Plain-text document sources:
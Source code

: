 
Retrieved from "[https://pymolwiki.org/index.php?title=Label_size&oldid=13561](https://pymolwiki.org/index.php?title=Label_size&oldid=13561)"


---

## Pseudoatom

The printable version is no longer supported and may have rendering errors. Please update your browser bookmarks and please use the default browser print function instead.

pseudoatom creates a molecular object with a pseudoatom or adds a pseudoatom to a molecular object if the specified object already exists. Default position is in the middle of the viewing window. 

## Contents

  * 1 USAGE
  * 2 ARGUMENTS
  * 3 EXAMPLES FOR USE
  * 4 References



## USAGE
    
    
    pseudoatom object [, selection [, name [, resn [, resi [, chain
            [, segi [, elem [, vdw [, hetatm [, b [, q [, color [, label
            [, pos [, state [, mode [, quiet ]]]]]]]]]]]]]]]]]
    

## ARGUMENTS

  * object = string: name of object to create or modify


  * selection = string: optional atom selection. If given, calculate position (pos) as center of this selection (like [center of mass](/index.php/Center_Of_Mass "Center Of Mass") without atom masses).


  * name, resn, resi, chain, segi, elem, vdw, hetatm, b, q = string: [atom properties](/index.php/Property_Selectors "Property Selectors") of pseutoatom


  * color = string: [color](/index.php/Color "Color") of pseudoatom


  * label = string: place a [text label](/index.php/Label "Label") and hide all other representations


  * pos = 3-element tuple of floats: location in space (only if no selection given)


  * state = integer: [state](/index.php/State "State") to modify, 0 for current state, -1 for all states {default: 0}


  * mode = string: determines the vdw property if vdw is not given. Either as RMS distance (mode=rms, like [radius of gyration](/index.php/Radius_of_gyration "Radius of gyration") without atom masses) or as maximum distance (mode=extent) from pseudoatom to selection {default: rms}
==
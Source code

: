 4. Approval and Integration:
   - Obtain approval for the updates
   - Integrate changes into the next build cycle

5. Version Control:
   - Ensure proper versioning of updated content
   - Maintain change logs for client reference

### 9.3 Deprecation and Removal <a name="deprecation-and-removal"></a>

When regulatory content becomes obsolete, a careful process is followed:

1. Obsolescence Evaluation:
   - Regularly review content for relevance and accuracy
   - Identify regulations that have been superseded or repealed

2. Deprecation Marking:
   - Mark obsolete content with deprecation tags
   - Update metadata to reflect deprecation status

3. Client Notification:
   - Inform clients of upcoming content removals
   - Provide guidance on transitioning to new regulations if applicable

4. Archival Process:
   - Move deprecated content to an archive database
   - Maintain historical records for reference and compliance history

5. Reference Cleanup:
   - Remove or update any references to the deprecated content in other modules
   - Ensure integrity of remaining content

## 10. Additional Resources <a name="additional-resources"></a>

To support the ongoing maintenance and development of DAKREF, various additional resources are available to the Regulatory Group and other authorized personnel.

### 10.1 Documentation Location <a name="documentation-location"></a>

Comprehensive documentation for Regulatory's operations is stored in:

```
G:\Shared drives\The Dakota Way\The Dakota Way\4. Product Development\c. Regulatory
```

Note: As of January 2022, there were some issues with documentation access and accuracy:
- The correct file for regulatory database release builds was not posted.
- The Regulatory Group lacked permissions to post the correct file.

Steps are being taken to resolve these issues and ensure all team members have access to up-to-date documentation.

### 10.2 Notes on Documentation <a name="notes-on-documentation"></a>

## TASK STATEMENT
Only the number is needed here: how many lines of the records contain "color"?

## TASK OUTPUT
2